Data for review:
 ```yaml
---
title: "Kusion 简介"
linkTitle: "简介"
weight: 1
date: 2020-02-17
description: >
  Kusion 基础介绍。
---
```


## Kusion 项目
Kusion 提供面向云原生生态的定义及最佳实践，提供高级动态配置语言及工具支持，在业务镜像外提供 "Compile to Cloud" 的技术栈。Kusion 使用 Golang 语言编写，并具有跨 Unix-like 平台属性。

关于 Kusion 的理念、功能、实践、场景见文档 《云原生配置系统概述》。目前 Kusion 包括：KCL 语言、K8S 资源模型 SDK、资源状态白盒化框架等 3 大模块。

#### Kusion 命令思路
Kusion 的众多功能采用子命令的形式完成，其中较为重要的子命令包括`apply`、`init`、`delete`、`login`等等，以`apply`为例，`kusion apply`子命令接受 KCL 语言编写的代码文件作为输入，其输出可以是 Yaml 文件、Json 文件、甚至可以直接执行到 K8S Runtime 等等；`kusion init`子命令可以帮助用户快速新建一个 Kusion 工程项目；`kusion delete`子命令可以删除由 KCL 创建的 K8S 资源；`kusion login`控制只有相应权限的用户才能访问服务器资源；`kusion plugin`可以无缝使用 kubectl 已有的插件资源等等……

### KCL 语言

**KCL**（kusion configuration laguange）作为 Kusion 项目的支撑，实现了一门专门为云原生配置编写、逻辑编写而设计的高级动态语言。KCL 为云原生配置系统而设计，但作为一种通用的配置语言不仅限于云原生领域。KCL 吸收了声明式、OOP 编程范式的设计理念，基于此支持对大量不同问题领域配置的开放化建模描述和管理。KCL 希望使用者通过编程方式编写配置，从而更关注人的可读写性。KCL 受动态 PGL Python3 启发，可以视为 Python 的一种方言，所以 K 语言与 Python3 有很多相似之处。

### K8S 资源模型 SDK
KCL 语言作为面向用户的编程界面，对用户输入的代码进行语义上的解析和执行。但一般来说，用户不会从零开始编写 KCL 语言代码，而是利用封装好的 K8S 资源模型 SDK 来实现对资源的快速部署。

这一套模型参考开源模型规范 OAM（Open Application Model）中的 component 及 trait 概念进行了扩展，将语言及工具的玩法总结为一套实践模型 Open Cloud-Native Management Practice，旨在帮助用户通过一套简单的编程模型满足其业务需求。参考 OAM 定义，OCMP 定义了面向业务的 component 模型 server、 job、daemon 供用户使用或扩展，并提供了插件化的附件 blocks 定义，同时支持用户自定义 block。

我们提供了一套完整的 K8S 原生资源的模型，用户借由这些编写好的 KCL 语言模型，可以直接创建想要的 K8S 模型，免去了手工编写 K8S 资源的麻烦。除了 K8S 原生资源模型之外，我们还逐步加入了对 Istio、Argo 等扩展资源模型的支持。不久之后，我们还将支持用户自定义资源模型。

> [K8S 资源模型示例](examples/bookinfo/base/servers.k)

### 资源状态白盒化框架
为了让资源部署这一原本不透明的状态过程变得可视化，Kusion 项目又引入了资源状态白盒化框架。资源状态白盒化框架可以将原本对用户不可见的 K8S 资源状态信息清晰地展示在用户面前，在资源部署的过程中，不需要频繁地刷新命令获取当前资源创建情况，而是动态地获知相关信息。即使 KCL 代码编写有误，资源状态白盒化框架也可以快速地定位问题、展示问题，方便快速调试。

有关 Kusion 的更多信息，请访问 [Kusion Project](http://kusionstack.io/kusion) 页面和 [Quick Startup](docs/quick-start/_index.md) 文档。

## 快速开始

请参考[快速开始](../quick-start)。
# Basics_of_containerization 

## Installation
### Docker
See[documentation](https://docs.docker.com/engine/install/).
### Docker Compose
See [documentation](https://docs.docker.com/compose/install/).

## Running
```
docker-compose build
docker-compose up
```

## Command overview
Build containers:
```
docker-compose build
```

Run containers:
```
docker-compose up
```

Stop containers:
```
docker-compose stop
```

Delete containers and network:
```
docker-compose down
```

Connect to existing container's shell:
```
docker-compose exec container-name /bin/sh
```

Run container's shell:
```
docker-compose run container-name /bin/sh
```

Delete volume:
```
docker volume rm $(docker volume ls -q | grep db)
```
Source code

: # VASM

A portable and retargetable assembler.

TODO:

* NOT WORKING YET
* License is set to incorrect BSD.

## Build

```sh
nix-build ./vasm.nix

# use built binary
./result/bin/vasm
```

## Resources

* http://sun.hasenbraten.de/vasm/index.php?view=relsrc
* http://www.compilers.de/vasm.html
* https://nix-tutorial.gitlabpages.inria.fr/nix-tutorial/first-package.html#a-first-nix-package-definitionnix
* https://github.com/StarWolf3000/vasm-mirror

Task goal: In the answer, give the lines from the first line of the data through the line with "这一套模型参考开源模型规范 OAM（Open Application", exactly as they appear and with no additions.

Result:
 ```yaml
---
title: "Kusion 简介"
linkTitle: "简介"
weight: 1
date: 2020-02-17
description: >
  Kusion 基础介绍。
---
```


## Kusion 项目
Kusion 提供面向云原生生态的定义及最佳实践，提供高级动态配置语言及工具支持，在业务镜像外提供 "Compile to Cloud" 的技术栈。Kusion 使用 Golang 语言编写，并具有跨 Unix-like 平台属性。

关于 Kusion 的理念、功能、实践、场景见文档 《云原生配置系统概述》。目前 Kusion 包括：KCL 语言、K8S 资源模型 SDK、资源状态白盒化框架等 3 大模块。

#### Kusion 命令思路
Kusion 的众多功能采用子命令的形式完成，其中较为重要的子命令包括`apply`、`init`、`delete`、`login`等等，以`apply`为例，`kusion apply`子命令接受 KCL 语言编写的代码文件作为输入，其输出可以是 Yaml 文件、Json 文件、甚至可以直接执行到 K8S Runtime 等等；`kusion init`子命令可以帮助用户快速新建一个 Kusion 工程项目；`kusion delete`子命令可以删除由 KCL 创建的 K8S 资源；`kusion login`控制只有相应权限的用户才能访问服务器资源；`kusion plugin`可以无缝使用 kubectl 已有的插件资源等等……

### KCL 语言

**KCL**（kusion configuration laguange）作为 Kusion 项目的支撑，实现了一门专门为云原生配置编写、逻辑编写而设计的高级动态语言。KCL 为云原生配置系统而设计，但作为一种通用的配置语言不仅限于云原生领域。KCL 吸收了声明式、OOP 编程范式的设计理念，基于此支持对大量不同问题领域配置的开放化建模描述和管理。KCL 希望使用者通过编程方式编写配置，从而更关注人的可读写性。KCL 受动态 PGL Python3 启发，可以视为 Python 的一种方言，所以 K 语言与 Python3 有很多相似之处。

### K8S 资源模型 SDK
KCL 语言作为面向用户的编程界面，对用户输入的代码进行语义上的解析和执行。但一般来说，用户不会从零开始编写 KCL 语言代码，而是利用封装好的 K8S 资源模型 SDK 来实现对资源的快速部署。

这一套模型参考开源模型规范 OAM（Open Application Model）中的 component 及 trait 概念进行了扩展，将语言及工具的玩法总结为一套实践模型 Open Cloud-Native Management Practice，旨在帮助用户通过一套简单的编程模型满足其业务需求。参考 OAM 定义，OCMP 定义了面向业务的 component 模型 server、 job、daemon 供用户使用或扩展，并提供了插件化的附件 blocks 定义，同时支持用户自定义 block。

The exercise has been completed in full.